- Born: 1776 Cork, Ireland
- Died: 1832 (aged 55–56)

= Mary Pike =

Mary Pike (1776 – 1832) was an Irish quaker heiress who was abducted by Sir Henry Browne Hayes.

==Early life and family==
Mary Pike was born in 1776, the only surviving daughter of Samuel Pike and Catherine née Hutchinson. Her father was in business with his older brother Ebenezer with a family bank in Cork city which was established in around 1770. The details of Pike's early life are not recorded. After the death of her father in 1796, she inherited £20,000. She moved out of the city to live with the family of Cooper Penrose, a brother of her aunt Anne, at Woodhill. It appears that she became estranged from her mother, possibly over religion.

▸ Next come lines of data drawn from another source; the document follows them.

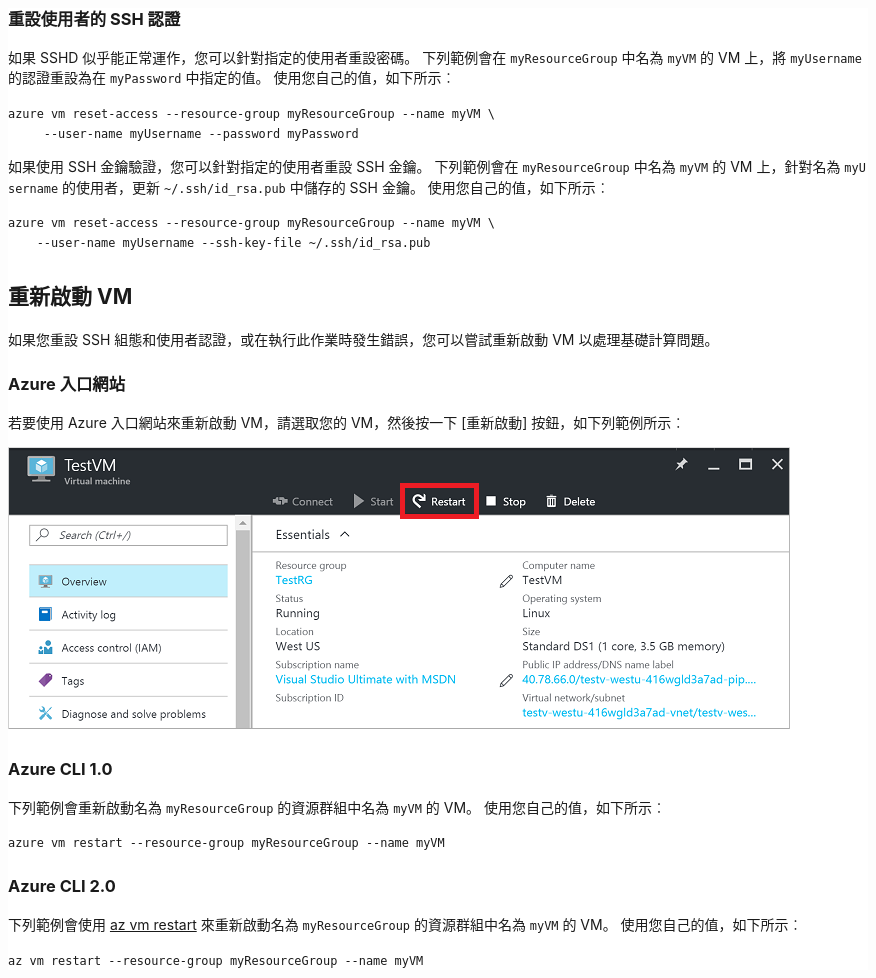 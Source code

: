 ### <a name="reset-ssh-credentials-for-a-user"></a>重設使用者的 SSH 認證
如果 SSHD 似乎能正常運作，您可以針對指定的使用者重設密碼。 下列範例會在 `myResourceGroup` 中名為 `myVM` 的 VM 上，將 `myUsername` 的認證重設為在 `myPassword` 中指定的值。 使用您自己的值，如下所示︰

```azurecli
azure vm reset-access --resource-group myResourceGroup --name myVM \
     --user-name myUsername --password myPassword
```

如果使用 SSH 金鑰驗證，您可以針對指定的使用者重設 SSH 金鑰。 下列範例會在 `myResourceGroup` 中名為 `myVM` 的 VM 上，針對名為 `myUsername` 的使用者，更新 `~/.ssh/id_rsa.pub` 中儲存的 SSH 金鑰。 使用您自己的值，如下所示︰

```azurecli
azure vm reset-access --resource-group myResourceGroup --name myVM \
    --user-name myUsername --ssh-key-file ~/.ssh/id_rsa.pub
```


## <a name="restart-a-vm"></a>重新啟動 VM
如果您重設 SSH 組態和使用者認證，或在執行此作業時發生錯誤，您可以嘗試重新啟動 VM 以處理基礎計算問題。

### <a name="azure-portal"></a>Azure 入口網站
若要使用 Azure 入口網站來重新啟動 VM，請選取您的 VM，然後按一下 [重新啟動] 按鈕，如下列範例所示︰

![在 Azure 入口網站中重新啟動 VM](./media/virtual-machines-linux-troubleshoot-ssh-connection/restart-vm-using-portal.png)

### <a name="azure-cli-10"></a>Azure CLI 1.0
下列範例會重新啟動名為 `myResourceGroup` 的資源群組中名為 `myVM` 的 VM。 使用您自己的值，如下所示︰

```azurecli
azure vm restart --resource-group myResourceGroup --name myVM
```

### <a name="azure-cli-20"></a>Azure CLI 2.0
下列範例會使用 [az vm restart](/cli/azure/vm#restart) 來重新啟動名為 `myResourceGroup` 的資源群組中名為 `myVM` 的 VM。 使用您自己的值，如下所示︰

```azurecli
az vm restart --resource-group myResourceGroup --name myVM
```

Penrose was expelled from the Society of Friends due to his indulgence in avaricious leisure pursuits.

==Abduction==
Pike was abducted by Sir Henry Browne Hayes on 22 July 1797, using a forged letter from her mother's physician claiming that her mother was gravely ill and requesting her presence. He ambushed and kidnapped her on the road from Woodhill. Bringing her to Vernon Mount, his residence, Hayes and his sister forced Pike into a marriage ceremony, which Pike resisted strongly. Her uncle, Richard, discovered that Pike was at Vernon Mount, rescued her. He put up a reward for the capture of Hayes and his accomplices, on top of the government offering of £1,000. Despite living in the vicinity of Cork, Hayes remained at large. He wrote to Pike to offer his surrender himself for trial if the reward was rescinded. He was finally brought before the Cork spring assizes on 13 April 1801, prosecuted by John Philpot Curran, with Hayes being sentenced to transportation to Botany Bay.

Pike was deeply affected by the abduction, appearing to have "developed a pathological fear of the male sex" and lived in a quaker retreat. Other reports state that she was admitted to a mental institution. She died in 1832 with a fortune of £55,000.